⟨

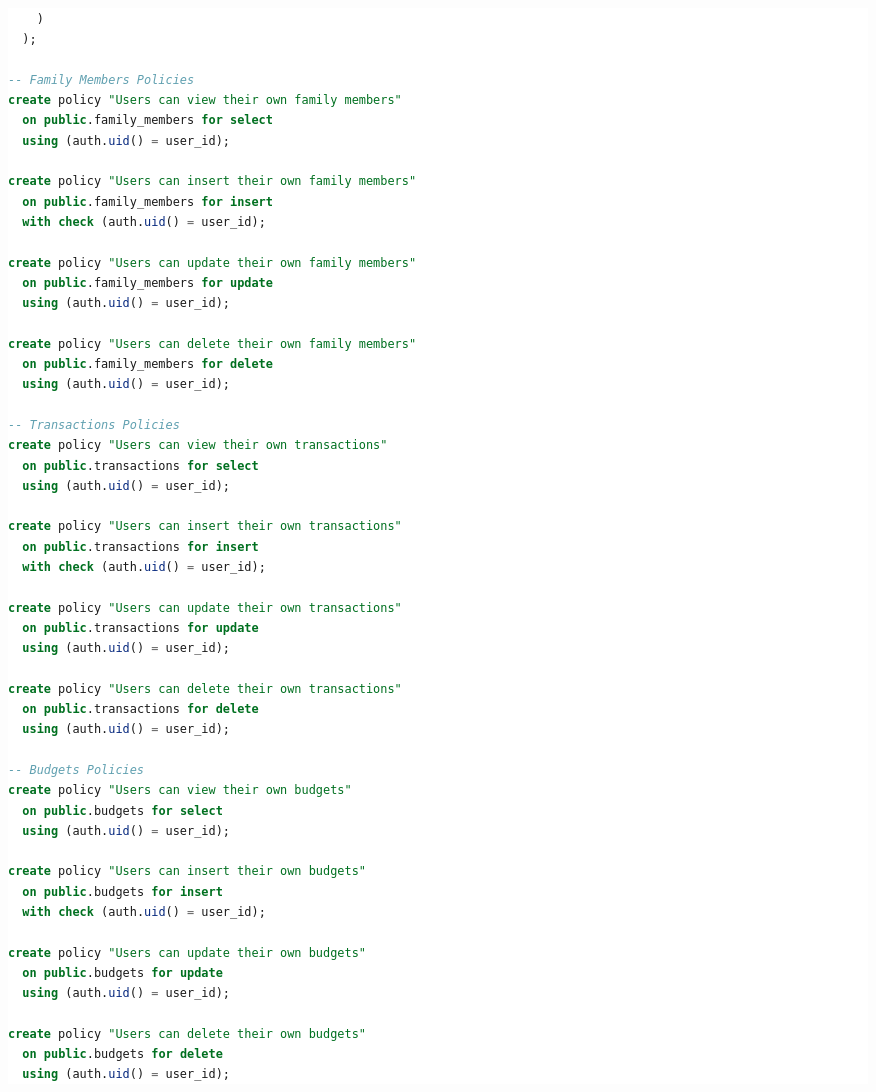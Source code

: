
 ```sql
    )
  );

-- Family Members Policies
create policy "Users can view their own family members"
  on public.family_members for select
  using (auth.uid() = user_id);

create policy "Users can insert their own family members"
  on public.family_members for insert
  with check (auth.uid() = user_id);

create policy "Users can update their own family members"
  on public.family_members for update
  using (auth.uid() = user_id);

create policy "Users can delete their own family members"
  on public.family_members for delete
  using (auth.uid() = user_id);

-- Transactions Policies
create policy "Users can view their own transactions"
  on public.transactions for select
  using (auth.uid() = user_id);

create policy "Users can insert their own transactions"
  on public.transactions for insert
  with check (auth.uid() = user_id);

create policy "Users can update their own transactions"
  on public.transactions for update
  using (auth.uid() = user_id);

create policy "Users can delete their own transactions"
  on public.transactions for delete
  using (auth.uid() = user_id);

-- Budgets Policies
create policy "Users can view their own budgets"
  on public.budgets for select
  using (auth.uid() = user_id);

create policy "Users can insert their own budgets"
  on public.budgets for insert
  with check (auth.uid() = user_id);

create policy "Users can update their own budgets"
  on public.budgets for update
  using (auth.uid() = user_id);

create policy "Users can delete their own budgets"
  on public.budgets for delete
  using (auth.uid() = user_id);
```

⟩

**Goal of the exercise**: Every line above is to be given again exactly, apart from the pictures.

**Exercise response**:
Source code

:
 ```sql
    )
  );

-- Family Members Policies
create policy "Users can view their own family members"
  on public.family_members for select
  using (auth.uid() = user_id);

create policy "Users can insert their own family members"
  on public.family_members for insert
  with check (auth.uid() = user_id);

create policy "Users can update their own family members"
  on public.family_members for update
  using (auth.uid() = user_id);

create policy "Users can delete their own family members"
  on public.family_members for delete
  using (auth.uid() = user_id);

-- Transactions Policies
create policy "Users can view their own transactions"
  on public.transactions for select
  using (auth.uid() = user_id);

create policy "Users can insert their own transactions"
  on public.transactions for insert
  with check (auth.uid() = user_id);

create policy "Users can update their own transactions"
  on public.transactions for update
  using (auth.uid() = user_id);

create policy "Users can delete their own transactions"
  on public.transactions for delete
  using (auth.uid() = user_id);

-- Budgets Policies
create policy "Users can view their own budgets"
  on public.budgets for select
  using (auth.uid() = user_id);

create policy "Users can insert their own budgets"
  on public.budgets for insert
  with check (auth.uid() = user_id);

create policy "Users can update their own budgets"
  on public.budgets for update
  using (auth.uid() = user_id);

create policy "Users can delete their own budgets"
  on public.budgets for delete
  using (auth.uid() = user_id);
```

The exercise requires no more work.